Extracted material below:

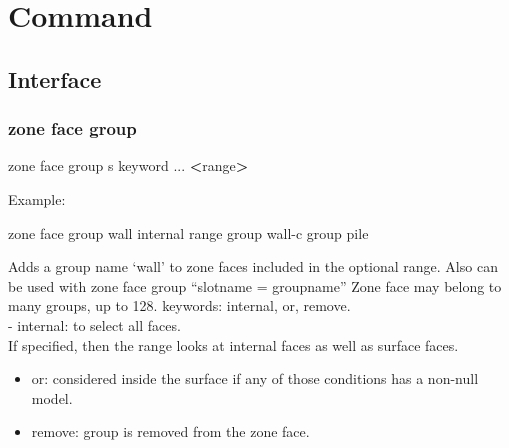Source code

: \documentclass[a4paper, nobind]{templates/ociamthesis}
\newenvironment{Shaded}{\begin{snugshade}}{\end{snugshade}}
\newcommand{\BuiltInTok}[1]{#1}
\newcommand{\NormalTok}[1]{#1}
\newcommand{\OperatorTok}[1]{\textcolor[rgb]{0.81,0.36,0.00}{\textbf{#1}}}
\newcommand{\StringTok}[1]{\textcolor[rgb]{0.31,0.60,0.02}{#1}}
\renewenvironment{Shaded}
{
  \vspace{10pt}%
  \begin{snugshade}%
}{%
  \end{snugshade}%
  \vspace{8pt}%
}
\begin{document}
\hypertarget{command}{%
\chapter{Command}\label{command}}

\hypertarget{interface-2}{%
\section{Interface}\label{interface-2}}

\hypertarget{zone-face-group}{%
\subsection{zone face group}\label{zone-face-group}}

\begin{Shaded}
\begin{Highlighting}[]
\NormalTok{zone face group s keyword ... }\OperatorTok{\textless{}}\BuiltInTok{range}\OperatorTok{\textgreater{}} 
\end{Highlighting}
\end{Shaded}

Example:

\begin{Shaded}
\begin{Highlighting}[]
\NormalTok{zone face group }\StringTok{\textquotesingle{}wall\textquotesingle{}}\NormalTok{ internal }\BuiltInTok{range}\NormalTok{ group }\StringTok{\textquotesingle{}wall{-}c\textquotesingle{}}\NormalTok{ group }\StringTok{\textquotesingle{}pile\textquotesingle{}}
\end{Highlighting}
\end{Shaded}

Adds a group name `wall' to zone faces included in the optional range.
Also can be used with zone face group ``slotname = groupname'' Zone face
may belong to many groups, up to 128. keywords: internal, or, remove.\\
- internal: to select all faces.\\
If specified, then the range looks at internal faces as well as surface
faces.

\begin{itemize}
\item
  or: considered inside the surface if any of those conditions has a
  non-null model.
\item
  remove: group is removed from the zone face.
\end{itemize}
\end{document}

End of Extracted material.

Work to complete >> Nothing but the line with "face group s" and the lines after it, through the end of the material, should appear in the output, word for word.

Answer below >>
\NormalTok{zone face group s keyword ... }\OperatorTok{\textless{}}\BuiltInTok{range}\OperatorTok{\textgreater{}} 
\end{Highlighting}
\end{Shaded}

Example:

\begin{Shaded}
\begin{Highlighting}[]
\NormalTok{zone face group }\StringTok{\textquotesingle{}wall\textquotesingle{}}\NormalTok{ internal }\BuiltInTok{range}\NormalTok{ group }\StringTok{\textquotesingle{}wall{-}c\textquotesingle{}}\NormalTok{ group }\StringTok{\textquotesingle{}pile\textquotesingle{}}
\end{Highlighting}
\end{Shaded}

Adds a group name `wall' to zone faces included in the optional range.
Also can be used with zone face group ``slotname = groupname'' Zone face
may belong to many groups, up to 128. keywords: internal, or, remove.\\
- internal: to select all faces.\\
If specified, then the range looks at internal faces as well as surface
faces.

\begin{itemize}
\item
  or: considered inside the surface if any of those conditions has a
  non-null model.
\item
  remove: group is removed from the zone face.
\end{itemize}
\end{document}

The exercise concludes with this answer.